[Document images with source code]
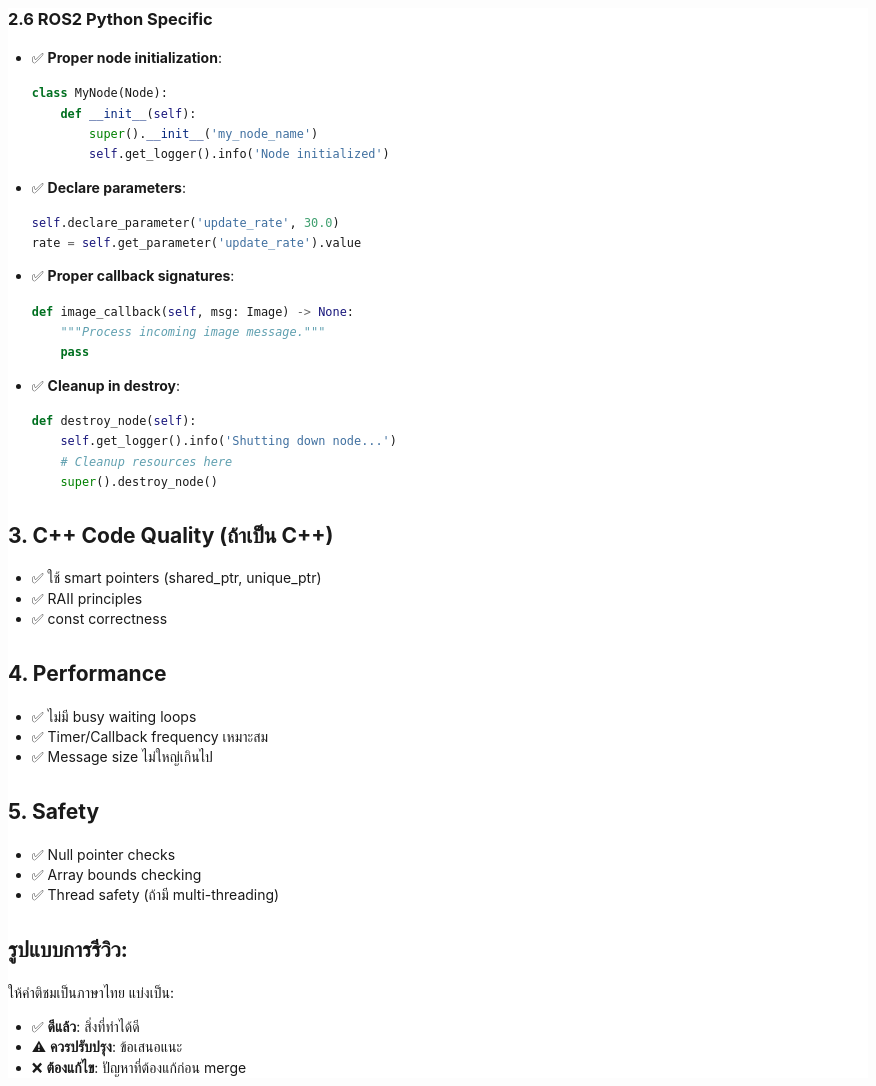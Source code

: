 ### 2.6 ROS2 Python Specific
- ✅ **Proper node initialization**:
  ```python
  class MyNode(Node):
      def __init__(self):
          super().__init__('my_node_name')
          self.get_logger().info('Node initialized')
  ```
- ✅ **Declare parameters**:
  ```python
  self.declare_parameter('update_rate', 30.0)
  rate = self.get_parameter('update_rate').value
  ```
- ✅ **Proper callback signatures**:
  ```python
  def image_callback(self, msg: Image) -> None:
      """Process incoming image message."""
      pass
  ```
- ✅ **Cleanup in destroy**:
  ```python
  def destroy_node(self):
      self.get_logger().info('Shutting down node...')
      # Cleanup resources here
      super().destroy_node()
  ```

## 3. C++ Code Quality (ถ้าเป็น C++)
- ✅ ใช้ smart pointers (shared_ptr, unique_ptr)
- ✅ RAII principles
- ✅ const correctness

## 4. Performance
- ✅ ไม่มี busy waiting loops
- ✅ Timer/Callback frequency เหมาะสม
- ✅ Message size ไม่ใหญ่เกินไป

## 5. Safety
- ✅ Null pointer checks
- ✅ Array bounds checking
- ✅ Thread safety (ถ้ามี multi-threading)

## รูปแบบการรีวิว:
ให้คำติชมเป็นภาษาไทย แบ่งเป็น:
- ✅ **ดีแล้ว**: สิ่งที่ทำได้ดี
- ⚠️ **ควรปรับปรุง**: ข้อเสนอแนะ
- ❌ **ต้องแก้ไข**: ปัญหาที่ต้องแก้ก่อน merge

Task brief: Show the lines of the records that include the string "super".

Answer to this problem:
          super().__init__('my_node_name')
      super().destroy_node()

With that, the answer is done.